Given a triangle ABC, find the equation of a straight line passing through point A, parallel to BC
Given a triangle ABC, find the equation of a straight line passing through point A, parallel to BC, where A (1; 3), B (3; 5) and C (7; -1)
Let’s write the equation of the straight line that passes through the points B (3; 5) and C (7; -1):
(x – 3) / (7 – 3) = (y – 5) / (-1 – 5).
Simplifying the written equation, we get:
(x – 3) / 4 = (y – 5) / (-6);
(-6) * (x – 3) = 4 * (y – 5);
(-6) * (x – 3), / 2 = 4 * (y – 5) / 2;
(-3) * (x – 3) = 2 * (y – 5);
-3x + 9 = 2y – 5;
3x + 2y – 5 – 9 = 0;
3x + 2y – 14 = 0.
Any straight line parallel to a given one can be written using the equation 3x + 2y + c = 0, where c is some number.
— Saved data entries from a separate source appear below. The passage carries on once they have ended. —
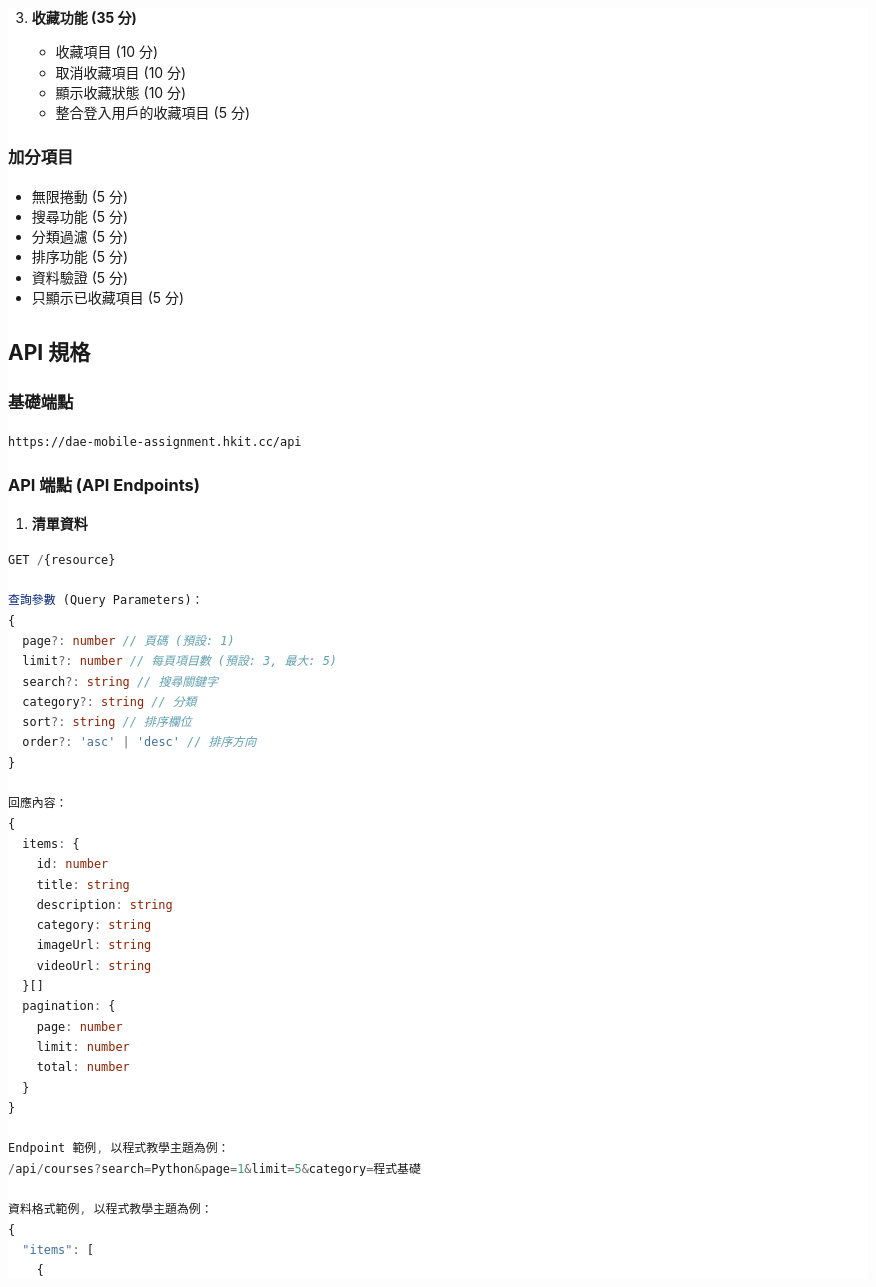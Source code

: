 3. **收藏功能 (35 分)**

   - 收藏項目 (10 分)
   - 取消收藏項目 (10 分)
   - 顯示收藏狀態 (10 分)
   - 整合登入用戶的收藏項目 (5 分)

### 加分項目

- 無限捲動 (5 分)
- 搜尋功能 (5 分)
- 分類過濾 (5 分)
- 排序功能 (5 分)
- 資料驗證 (5 分)
- 只顯示已收藏項目 (5 分)

## API 規格

### 基礎端點

```
https://dae-mobile-assignment.hkit.cc/api
```

### API 端點 (API Endpoints)

1. **清單資料**

```typescript
GET /{resource}

查詢參數 (Query Parameters)：
{
  page?: number // 頁碼 (預設: 1)
  limit?: number // 每頁項目數 (預設: 3, 最大: 5)
  search?: string // 搜尋關鍵字
  category?: string // 分類
  sort?: string // 排序欄位
  order?: 'asc' | 'desc' // 排序方向
}

回應內容：
{
  items: {
    id: number
    title: string
    description: string
    category: string
    imageUrl: string
    videoUrl: string
  }[]
  pagination: {
    page: number
    limit: number
    total: number
  }
}

Endpoint 範例, 以程式教學主題為例：
/api/courses?search=Python&page=1&limit=5&category=程式基礎

資料格式範例, 以程式教學主題為例：
{
  "items": [
    {
```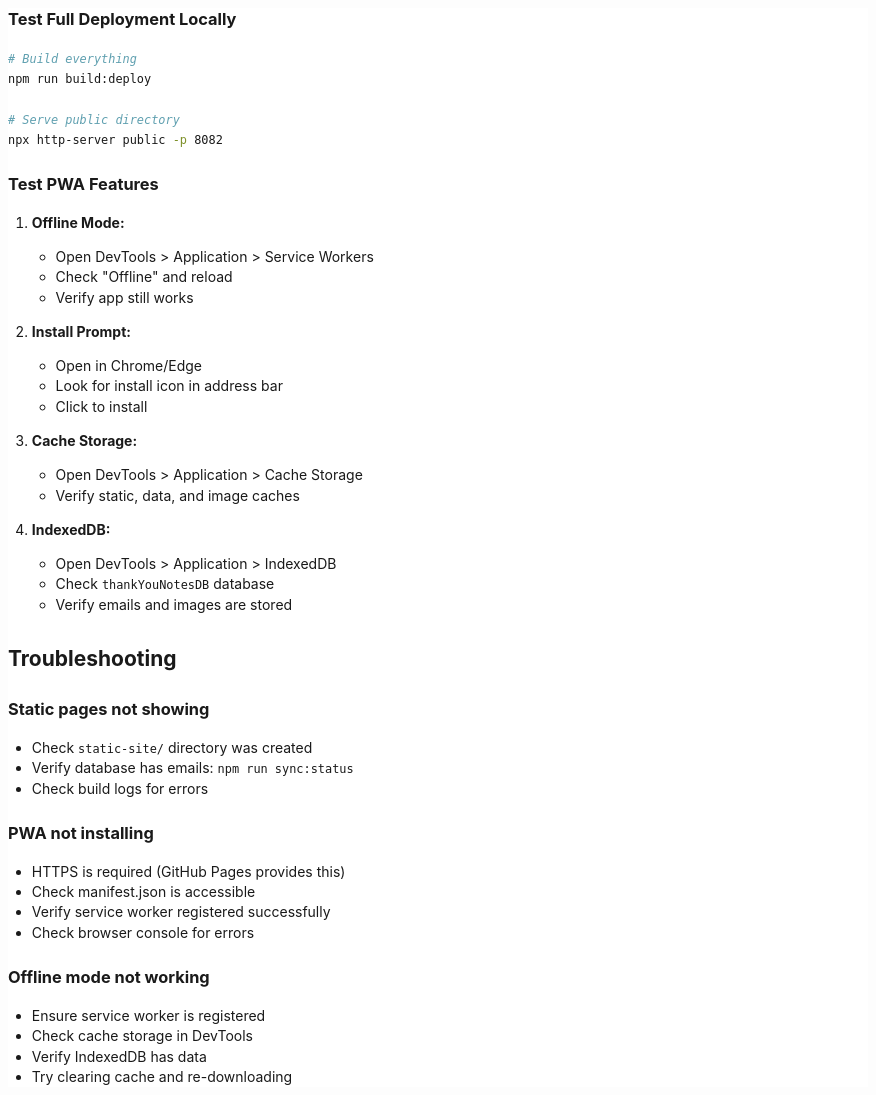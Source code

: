 ### Test Full Deployment Locally

```bash
# Build everything
npm run build:deploy

# Serve public directory
npx http-server public -p 8082
```

### Test PWA Features

1. **Offline Mode:**

   - Open DevTools > Application > Service Workers
   - Check "Offline" and reload
   - Verify app still works

2. **Install Prompt:**

   - Open in Chrome/Edge
   - Look for install icon in address bar
   - Click to install

3. **Cache Storage:**

   - Open DevTools > Application > Cache Storage
   - Verify static, data, and image caches

4. **IndexedDB:**
   - Open DevTools > Application > IndexedDB
   - Check `thankYouNotesDB` database
   - Verify emails and images are stored

## Troubleshooting

### Static pages not showing

- Check `static-site/` directory was created
- Verify database has emails: `npm run sync:status`
- Check build logs for errors

### PWA not installing

- HTTPS is required (GitHub Pages provides this)
- Check manifest.json is accessible
- Verify service worker registered successfully
- Check browser console for errors

### Offline mode not working

- Ensure service worker is registered
- Check cache storage in DevTools
- Verify IndexedDB has data
- Try clearing cache and re-downloading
Let us find at what value of the parameter c the straight line described by this equation passes through the point A (1; 3):
3 * 1 + 2 * 3 + c = 0;
9 + s = 0:
c = -9.
Therefore, the equation of the straight line passing through point A parallel to the side BC is 3x + 2y – 9 = 0.
Answer: the desired equation of the straight line is 3x + 2y – 9 = 0.